BIAL—40% owned by Siemens with L&T, Unique Zurich, Airports Authority of India and KSIIDC, a Karnataka government agency, holding the rest—is exploring the option of a private placement, among others, to raise part of the equity for the proposed Rs 2,500-crore expansion. It is believed that the company is exploring various possibilities and no investment bank is involved in the process.
A source said the company was seeking valuation in the range of $2-2.5 billion, leading to a possibility of 8-10% equity placement for raising over $200 million. While BIAL CEO Albert Brunner said the information on fundraising through private placement was not true, one of the investors confirmed to ET that all options are being explored.
Sources said private placement was being mulled as the company needs to shore up its equity base to go forward with fresh investments. BIAL’s current investment of Rs 2,470 crore has been funded 65% by debt, 16% by equity, 14% by support from the Karnataka government, while internal accruals and security deposits made up the rest.

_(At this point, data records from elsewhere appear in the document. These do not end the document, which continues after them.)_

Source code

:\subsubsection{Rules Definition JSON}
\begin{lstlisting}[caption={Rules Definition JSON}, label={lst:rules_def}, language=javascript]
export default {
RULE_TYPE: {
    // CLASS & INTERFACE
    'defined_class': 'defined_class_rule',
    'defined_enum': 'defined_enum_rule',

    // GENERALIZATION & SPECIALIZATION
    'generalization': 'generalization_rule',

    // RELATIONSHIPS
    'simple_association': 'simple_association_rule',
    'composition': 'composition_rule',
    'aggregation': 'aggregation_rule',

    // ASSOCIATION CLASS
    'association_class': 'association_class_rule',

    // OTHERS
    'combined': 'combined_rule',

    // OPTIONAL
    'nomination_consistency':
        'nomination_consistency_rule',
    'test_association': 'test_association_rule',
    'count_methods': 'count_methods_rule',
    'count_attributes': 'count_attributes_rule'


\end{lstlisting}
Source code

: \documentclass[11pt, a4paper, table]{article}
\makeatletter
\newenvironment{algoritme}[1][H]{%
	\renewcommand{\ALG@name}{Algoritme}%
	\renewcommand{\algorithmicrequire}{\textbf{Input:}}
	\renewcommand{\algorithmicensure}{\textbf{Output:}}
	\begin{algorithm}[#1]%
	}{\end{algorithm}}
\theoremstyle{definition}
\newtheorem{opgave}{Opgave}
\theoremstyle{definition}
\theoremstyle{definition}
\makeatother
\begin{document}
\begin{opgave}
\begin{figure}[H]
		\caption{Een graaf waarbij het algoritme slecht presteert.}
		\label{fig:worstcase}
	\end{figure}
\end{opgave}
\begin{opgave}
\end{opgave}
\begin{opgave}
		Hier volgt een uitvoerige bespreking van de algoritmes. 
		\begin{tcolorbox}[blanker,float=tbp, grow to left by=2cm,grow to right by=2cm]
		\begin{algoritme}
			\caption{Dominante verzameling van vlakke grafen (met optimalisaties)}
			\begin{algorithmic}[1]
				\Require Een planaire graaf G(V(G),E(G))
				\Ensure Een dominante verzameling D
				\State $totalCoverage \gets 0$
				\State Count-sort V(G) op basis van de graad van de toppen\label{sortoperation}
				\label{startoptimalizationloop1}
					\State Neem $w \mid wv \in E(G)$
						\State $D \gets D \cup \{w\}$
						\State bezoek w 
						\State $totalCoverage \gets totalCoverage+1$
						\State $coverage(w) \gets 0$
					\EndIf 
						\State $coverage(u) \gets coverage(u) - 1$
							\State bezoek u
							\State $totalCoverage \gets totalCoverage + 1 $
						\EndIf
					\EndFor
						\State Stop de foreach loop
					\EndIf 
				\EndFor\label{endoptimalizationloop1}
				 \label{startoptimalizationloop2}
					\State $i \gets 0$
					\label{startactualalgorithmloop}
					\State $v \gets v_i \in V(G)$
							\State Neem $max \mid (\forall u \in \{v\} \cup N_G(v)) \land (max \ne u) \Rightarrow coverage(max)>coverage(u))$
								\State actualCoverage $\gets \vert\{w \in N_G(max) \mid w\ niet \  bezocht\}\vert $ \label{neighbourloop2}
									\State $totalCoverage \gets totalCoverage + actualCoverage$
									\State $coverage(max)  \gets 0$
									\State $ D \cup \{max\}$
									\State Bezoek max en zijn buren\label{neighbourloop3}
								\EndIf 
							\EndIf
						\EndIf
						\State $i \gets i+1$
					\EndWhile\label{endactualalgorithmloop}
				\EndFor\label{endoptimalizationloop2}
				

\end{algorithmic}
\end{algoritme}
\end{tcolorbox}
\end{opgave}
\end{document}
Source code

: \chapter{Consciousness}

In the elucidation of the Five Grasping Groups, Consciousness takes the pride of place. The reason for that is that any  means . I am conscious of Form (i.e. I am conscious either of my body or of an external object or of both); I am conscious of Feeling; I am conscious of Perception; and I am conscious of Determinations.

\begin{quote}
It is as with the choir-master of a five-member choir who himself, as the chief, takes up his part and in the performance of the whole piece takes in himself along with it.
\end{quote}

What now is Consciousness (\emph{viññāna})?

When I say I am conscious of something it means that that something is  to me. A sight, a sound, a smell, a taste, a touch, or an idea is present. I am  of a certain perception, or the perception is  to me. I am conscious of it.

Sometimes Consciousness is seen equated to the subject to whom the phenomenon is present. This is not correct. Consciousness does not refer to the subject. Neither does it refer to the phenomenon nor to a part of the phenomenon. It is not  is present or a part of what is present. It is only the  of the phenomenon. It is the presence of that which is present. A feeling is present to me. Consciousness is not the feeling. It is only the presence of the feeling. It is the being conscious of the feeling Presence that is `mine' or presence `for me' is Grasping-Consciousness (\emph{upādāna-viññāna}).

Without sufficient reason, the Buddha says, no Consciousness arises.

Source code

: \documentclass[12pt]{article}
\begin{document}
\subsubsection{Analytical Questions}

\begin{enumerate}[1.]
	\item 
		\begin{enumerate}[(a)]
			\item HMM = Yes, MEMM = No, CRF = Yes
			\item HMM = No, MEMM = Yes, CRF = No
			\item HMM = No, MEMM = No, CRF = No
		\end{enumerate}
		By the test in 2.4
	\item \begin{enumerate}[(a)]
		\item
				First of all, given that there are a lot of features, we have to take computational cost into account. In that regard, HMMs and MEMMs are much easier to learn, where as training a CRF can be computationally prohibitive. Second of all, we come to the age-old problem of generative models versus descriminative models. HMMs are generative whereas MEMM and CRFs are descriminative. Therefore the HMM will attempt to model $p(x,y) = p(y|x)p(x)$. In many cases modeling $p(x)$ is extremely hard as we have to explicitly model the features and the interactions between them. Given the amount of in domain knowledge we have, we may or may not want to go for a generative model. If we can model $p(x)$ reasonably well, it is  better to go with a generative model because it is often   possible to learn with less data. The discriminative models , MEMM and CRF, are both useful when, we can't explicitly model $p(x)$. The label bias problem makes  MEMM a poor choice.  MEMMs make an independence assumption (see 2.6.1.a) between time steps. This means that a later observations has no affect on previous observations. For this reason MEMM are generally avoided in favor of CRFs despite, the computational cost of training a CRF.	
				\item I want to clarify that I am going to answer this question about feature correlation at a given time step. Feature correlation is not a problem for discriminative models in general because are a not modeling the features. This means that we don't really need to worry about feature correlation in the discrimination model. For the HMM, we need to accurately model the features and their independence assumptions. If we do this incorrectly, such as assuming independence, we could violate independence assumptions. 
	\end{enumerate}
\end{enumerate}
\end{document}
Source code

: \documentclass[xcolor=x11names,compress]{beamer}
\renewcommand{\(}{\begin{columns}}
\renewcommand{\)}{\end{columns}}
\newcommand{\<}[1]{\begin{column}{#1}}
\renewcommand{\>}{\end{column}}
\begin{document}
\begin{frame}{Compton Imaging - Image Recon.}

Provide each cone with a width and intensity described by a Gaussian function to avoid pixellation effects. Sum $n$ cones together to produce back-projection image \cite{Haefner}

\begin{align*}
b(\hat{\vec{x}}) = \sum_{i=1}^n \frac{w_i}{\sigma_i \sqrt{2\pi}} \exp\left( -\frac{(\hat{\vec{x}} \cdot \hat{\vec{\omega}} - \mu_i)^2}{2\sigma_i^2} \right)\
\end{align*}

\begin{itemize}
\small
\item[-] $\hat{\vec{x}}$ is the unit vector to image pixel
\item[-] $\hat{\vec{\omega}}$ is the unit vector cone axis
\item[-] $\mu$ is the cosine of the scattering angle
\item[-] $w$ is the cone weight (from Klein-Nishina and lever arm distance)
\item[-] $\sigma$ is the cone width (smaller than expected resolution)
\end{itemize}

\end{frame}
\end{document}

The airport, which began operations just over a month ago, is expected to handle some 12 million passengers in the current year. With Bangalore’s air passenger traffic consistently beating forecasts, BIAL is planning for a second runway, entailing investments in the next 3-4 years. BIAL originally envisaged the equity component making up about 23% of the overall project cost, which was revised upwards twice from Rs 1,412 crore.
Sources said that if the government partners drag their feet on infusing fresh equity, the private promoters may have to look at the option of diluting a part of their shareholding at a significantly high valuation.
The state government is currently lobbying to reopen the old HAL airport, which was closed down in line with the concession agreement with BIAL. “With infrastructure valuation holding firm in the midst of a market meltdown, some investors may be open to the idea of cashing in a part of their equity,” a source said.
However, it is believed that the shareholder agreement has some binding clauses on the quantum of stake dilution by the promoters and for the protection of the government shareholding for a minimum period. The exact contours of the pact could not be independently ascertained.